If overseas patients don’t know when they’ll be able to resume or seek medical treatments abroad, hospitals and wellness centres, especially the ones who get the major chunk of their revenue from international patients are unsure about their survival, especially if things don’t get better anytime soon.

“With all tourist visas suspended and international flights incrementally operational, the overseas patient inflow has stopped and elective surgeries are postponed as a precautionary measure. So obviously, our revenue has also proportionally come down,” said a spokesperson from the Fortis Healthcare Ltd. The hospital chain witnesses its foreign influx from countries such as Iraq, Bangladesh, Afghanistan, Yemen, Uzbekistan, Nigeria, Sudan, Mauritius, Kenya, and Cambodia.

In addition, he added, “since the pandemic started, costs for our hospital units have gone up tremendously – be it about creating isolation and quarantine wards, testing protocols, management of staff on the rotational basis, stocking PPE kits, disinfectants, making arrangement of lodging, boarding, and transport of our frontline healthcare workers or several other such factors.”

Even Max Healthcare — that includes BLK hospitals, has reportedly pegged its monthly revenue loss of Rs 40 crores per month — in the absence of international patients.

Uncertain future for the medical tourism industry

The medical tourism operators are feeling the pinch too.

“For almost six months till the end of August 2020, practically no patient could come to India. Our estimate is that India has already lost at least two billion dollars in terms of medical tourism revenues to hospitals as well as wellness centres during this period,” said Thukral.

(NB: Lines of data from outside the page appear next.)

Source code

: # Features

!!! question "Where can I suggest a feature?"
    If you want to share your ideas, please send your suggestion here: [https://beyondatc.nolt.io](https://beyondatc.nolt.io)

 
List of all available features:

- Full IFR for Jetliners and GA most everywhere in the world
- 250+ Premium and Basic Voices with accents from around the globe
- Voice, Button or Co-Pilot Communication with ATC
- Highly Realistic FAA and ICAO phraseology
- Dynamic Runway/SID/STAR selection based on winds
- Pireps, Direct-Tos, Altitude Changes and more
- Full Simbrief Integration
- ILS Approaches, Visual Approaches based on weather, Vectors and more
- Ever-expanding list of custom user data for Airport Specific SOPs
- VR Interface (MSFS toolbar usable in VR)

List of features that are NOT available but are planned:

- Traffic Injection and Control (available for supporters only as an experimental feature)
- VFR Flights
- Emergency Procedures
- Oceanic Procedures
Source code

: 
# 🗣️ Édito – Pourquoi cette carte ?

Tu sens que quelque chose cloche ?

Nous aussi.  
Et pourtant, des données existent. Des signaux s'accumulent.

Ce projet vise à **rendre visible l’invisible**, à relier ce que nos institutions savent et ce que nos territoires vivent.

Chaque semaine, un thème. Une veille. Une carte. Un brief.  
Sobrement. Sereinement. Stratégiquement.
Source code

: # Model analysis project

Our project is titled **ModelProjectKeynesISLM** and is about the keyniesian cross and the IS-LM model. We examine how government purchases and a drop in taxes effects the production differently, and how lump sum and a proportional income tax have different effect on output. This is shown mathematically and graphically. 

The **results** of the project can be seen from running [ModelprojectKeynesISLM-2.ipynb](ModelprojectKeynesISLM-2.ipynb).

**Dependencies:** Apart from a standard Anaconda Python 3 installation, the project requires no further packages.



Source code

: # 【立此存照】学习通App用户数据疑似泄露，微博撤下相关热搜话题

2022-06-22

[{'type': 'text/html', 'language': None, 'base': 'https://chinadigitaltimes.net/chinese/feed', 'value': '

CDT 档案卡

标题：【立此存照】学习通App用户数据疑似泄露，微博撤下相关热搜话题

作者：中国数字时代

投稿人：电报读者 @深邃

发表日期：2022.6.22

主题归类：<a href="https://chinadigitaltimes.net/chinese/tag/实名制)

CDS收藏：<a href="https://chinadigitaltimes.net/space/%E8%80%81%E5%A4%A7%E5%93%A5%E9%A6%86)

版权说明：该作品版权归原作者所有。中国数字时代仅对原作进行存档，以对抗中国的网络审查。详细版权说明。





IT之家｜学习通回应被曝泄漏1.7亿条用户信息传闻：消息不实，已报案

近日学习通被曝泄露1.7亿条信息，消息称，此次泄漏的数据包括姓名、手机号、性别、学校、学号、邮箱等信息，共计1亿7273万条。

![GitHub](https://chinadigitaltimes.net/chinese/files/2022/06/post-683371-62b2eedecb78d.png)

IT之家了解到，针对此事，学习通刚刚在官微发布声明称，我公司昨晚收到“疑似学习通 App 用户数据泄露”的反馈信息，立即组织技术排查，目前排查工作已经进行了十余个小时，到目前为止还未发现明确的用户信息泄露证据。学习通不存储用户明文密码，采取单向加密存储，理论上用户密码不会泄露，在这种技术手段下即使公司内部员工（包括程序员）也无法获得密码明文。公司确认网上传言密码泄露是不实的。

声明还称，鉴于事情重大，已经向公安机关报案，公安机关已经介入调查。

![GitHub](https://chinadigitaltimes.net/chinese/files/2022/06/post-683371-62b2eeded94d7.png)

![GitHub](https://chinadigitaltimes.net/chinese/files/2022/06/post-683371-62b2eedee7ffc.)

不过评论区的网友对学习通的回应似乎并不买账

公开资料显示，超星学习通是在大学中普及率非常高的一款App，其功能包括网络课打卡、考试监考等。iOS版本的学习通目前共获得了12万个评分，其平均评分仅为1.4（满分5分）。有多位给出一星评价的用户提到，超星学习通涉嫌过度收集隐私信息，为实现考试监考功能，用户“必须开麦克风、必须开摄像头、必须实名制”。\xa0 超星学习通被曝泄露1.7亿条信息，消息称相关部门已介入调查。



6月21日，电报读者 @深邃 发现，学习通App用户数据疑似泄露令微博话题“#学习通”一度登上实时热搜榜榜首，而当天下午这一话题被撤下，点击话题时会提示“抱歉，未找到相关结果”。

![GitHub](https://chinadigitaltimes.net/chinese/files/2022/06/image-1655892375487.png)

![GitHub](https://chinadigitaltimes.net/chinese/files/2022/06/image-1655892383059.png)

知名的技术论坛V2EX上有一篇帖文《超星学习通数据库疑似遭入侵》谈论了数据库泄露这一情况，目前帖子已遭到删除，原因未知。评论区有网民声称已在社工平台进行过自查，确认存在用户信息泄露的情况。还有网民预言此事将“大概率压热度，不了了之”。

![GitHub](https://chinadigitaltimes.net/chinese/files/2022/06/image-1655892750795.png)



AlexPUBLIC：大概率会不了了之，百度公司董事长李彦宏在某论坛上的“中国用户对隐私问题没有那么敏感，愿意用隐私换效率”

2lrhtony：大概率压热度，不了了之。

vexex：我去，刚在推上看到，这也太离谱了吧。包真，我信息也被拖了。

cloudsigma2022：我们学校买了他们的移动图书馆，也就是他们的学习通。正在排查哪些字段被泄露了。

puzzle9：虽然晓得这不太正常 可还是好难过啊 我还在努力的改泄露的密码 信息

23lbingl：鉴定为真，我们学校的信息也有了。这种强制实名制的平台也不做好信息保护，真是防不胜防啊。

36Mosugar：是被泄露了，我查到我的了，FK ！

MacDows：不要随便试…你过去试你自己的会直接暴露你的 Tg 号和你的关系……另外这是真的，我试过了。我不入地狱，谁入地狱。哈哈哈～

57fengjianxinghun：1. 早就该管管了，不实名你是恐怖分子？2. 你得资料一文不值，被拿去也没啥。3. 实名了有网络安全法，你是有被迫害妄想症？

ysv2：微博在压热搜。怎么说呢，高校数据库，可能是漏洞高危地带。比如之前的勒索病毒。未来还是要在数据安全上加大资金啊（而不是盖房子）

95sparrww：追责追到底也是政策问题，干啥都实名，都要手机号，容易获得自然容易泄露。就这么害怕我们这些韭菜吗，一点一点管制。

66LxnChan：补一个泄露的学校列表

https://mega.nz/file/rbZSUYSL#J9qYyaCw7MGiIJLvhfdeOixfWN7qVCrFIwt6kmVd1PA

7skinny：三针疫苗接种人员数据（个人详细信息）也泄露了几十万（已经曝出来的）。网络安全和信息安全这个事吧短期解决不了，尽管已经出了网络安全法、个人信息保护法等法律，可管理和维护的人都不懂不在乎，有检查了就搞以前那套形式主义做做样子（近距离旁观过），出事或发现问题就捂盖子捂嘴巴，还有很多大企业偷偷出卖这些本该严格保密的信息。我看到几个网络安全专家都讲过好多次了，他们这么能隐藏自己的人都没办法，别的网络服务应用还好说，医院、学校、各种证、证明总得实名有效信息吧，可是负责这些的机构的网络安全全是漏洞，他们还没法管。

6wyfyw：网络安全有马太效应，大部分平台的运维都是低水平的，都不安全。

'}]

And now with many countries gradually opening up its skies, private hospitals in some Asian countries have restarted admitting emergency cases from abroad.

“Even though the patient flow resumed last month in India, it’s down by almost 80 percent as compared to the last year,” he informed.

But despite this disruption, hospitals maintain a positive outlook with respect to the medical tourism industry. “With 18% CAGR (compound annual growth rate), India is ahead of many popular destinations, i.e., Turkey (12%), Singapore (15%), and Malaysia (16%),” said the spokesperson from the Fortis Healthcare Ltd.

According to him, Asian countries will always be in demand as they have the prerequisites to deliver the best of healthcare services, i.e., internationally acclaimed doctors, world-class equipment, the latest techniques, and all at a reasonable cost.

However, with many countries fearing resurgences of COVID-19, their health authorities are still nervous about re-opening to patients from overseas.

For now, it’s still a hazy future for Kambili Abdullahi and millions of patients like him who have no choice but to stay strong and hope that they will survive in the post COVID world.